▶ _What is required_: Once the line with "On geologic maps, rock units are often" is found in the data, output it and each following line exactly, up to and including the line with "## Timescales and Intervals", and nothing before or after.

▶ _Available data_:
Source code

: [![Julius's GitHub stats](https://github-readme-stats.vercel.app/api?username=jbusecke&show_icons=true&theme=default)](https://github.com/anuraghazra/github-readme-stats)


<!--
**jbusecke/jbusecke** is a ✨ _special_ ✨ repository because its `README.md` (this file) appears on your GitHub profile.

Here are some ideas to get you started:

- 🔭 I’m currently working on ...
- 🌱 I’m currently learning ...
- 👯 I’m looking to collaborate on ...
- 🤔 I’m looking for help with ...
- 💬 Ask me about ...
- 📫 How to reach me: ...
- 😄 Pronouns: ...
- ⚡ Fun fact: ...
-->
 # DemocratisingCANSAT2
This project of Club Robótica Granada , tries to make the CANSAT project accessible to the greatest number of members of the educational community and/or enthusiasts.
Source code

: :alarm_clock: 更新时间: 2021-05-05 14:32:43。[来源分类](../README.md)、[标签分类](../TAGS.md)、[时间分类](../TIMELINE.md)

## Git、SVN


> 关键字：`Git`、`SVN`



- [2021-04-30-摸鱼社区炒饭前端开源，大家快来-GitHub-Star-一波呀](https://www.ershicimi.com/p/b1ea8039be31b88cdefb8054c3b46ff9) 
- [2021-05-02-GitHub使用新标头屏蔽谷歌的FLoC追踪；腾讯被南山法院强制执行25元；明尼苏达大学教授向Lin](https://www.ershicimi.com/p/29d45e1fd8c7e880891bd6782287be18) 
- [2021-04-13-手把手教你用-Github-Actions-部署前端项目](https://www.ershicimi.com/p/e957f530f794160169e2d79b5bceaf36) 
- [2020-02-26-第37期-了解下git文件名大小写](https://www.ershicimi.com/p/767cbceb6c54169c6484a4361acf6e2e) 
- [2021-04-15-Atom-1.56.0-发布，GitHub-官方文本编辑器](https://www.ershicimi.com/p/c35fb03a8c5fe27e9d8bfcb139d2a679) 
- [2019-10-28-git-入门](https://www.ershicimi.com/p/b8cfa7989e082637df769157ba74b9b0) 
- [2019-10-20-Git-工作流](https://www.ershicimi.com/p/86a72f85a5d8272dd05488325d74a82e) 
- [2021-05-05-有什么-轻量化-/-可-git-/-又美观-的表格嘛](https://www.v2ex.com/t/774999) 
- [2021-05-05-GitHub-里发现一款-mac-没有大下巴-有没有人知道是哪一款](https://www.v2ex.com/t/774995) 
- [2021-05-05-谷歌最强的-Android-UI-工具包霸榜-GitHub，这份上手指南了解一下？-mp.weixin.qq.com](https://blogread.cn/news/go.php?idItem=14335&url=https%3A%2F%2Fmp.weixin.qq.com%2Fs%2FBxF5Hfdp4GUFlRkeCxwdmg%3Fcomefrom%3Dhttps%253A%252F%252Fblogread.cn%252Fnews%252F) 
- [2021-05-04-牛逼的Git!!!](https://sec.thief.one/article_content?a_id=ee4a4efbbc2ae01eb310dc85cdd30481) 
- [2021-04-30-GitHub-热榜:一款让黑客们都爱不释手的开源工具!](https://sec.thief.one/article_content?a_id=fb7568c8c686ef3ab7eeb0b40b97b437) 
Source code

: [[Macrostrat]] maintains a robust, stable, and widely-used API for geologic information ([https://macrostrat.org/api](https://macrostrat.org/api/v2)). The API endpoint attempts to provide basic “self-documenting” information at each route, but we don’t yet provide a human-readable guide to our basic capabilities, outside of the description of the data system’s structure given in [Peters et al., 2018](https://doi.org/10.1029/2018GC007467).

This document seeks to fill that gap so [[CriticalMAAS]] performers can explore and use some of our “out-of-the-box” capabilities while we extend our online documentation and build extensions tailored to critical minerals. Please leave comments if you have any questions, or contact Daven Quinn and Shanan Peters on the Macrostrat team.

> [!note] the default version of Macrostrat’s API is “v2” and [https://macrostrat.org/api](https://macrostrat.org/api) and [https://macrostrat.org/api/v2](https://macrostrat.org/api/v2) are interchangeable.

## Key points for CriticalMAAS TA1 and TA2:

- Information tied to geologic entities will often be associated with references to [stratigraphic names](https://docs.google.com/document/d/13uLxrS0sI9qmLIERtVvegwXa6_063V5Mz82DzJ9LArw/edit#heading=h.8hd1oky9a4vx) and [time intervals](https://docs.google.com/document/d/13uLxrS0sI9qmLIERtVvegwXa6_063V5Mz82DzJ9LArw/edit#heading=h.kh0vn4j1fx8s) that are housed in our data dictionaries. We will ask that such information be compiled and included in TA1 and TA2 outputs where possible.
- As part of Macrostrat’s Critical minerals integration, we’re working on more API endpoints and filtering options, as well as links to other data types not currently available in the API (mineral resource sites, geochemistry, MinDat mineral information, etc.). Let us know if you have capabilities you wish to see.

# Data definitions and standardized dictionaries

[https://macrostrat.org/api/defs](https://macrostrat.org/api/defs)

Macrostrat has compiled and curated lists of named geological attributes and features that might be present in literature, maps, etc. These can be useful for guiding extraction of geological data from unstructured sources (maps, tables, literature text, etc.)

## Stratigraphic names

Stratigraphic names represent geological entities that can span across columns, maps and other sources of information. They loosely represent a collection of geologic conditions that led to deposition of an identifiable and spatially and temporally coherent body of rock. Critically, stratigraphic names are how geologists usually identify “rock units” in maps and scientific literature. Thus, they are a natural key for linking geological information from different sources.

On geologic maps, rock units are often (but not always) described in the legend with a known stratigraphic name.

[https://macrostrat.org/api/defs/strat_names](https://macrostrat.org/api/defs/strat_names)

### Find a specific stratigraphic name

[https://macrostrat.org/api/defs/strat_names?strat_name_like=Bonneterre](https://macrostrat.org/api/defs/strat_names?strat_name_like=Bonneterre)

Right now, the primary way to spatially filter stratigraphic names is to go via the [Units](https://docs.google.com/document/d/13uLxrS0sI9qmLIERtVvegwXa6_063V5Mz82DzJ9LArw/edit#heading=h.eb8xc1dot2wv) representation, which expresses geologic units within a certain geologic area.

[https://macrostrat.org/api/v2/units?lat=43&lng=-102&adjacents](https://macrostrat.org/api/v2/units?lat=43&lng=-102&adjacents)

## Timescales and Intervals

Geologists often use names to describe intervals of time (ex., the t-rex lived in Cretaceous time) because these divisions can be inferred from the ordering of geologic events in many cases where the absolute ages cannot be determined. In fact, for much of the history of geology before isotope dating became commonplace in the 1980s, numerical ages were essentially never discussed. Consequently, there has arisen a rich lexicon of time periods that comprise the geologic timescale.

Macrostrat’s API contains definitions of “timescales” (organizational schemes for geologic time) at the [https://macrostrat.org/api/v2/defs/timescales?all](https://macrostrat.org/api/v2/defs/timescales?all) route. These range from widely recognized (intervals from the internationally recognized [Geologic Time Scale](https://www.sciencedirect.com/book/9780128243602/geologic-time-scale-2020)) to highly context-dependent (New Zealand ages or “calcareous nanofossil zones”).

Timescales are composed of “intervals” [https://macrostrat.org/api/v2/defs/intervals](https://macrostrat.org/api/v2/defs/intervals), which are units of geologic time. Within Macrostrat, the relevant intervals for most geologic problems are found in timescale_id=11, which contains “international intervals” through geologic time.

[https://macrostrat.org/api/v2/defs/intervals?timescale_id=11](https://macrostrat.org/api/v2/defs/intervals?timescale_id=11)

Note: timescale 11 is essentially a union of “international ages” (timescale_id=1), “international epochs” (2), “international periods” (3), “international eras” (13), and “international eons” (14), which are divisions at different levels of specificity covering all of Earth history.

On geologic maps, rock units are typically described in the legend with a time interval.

▶ _Task response_:
On geologic maps, rock units are often (but not always) described in the legend with a known stratigraphic name.

[https://macrostrat.org/api/defs/strat_names](https://macrostrat.org/api/defs/strat_names)

### Find a specific stratigraphic name

[https://macrostrat.org/api/defs/strat_names?strat_name_like=Bonneterre](https://macrostrat.org/api/defs/strat_names?strat_name_like=Bonneterre)

Right now, the primary way to spatially filter stratigraphic names is to go via the [Units](https://docs.google.com/document/d/13uLxrS0sI9qmLIERtVvegwXa6_063V5Mz82DzJ9LArw/edit#heading=h.eb8xc1dot2wv) representation, which expresses geologic units within a certain geologic area.

[https://macrostrat.org/api/v2/units?lat=43&lng=-102&adjacents](https://macrostrat.org/api/v2/units?lat=43&lng=-102&adjacents)

## Timescales and Intervals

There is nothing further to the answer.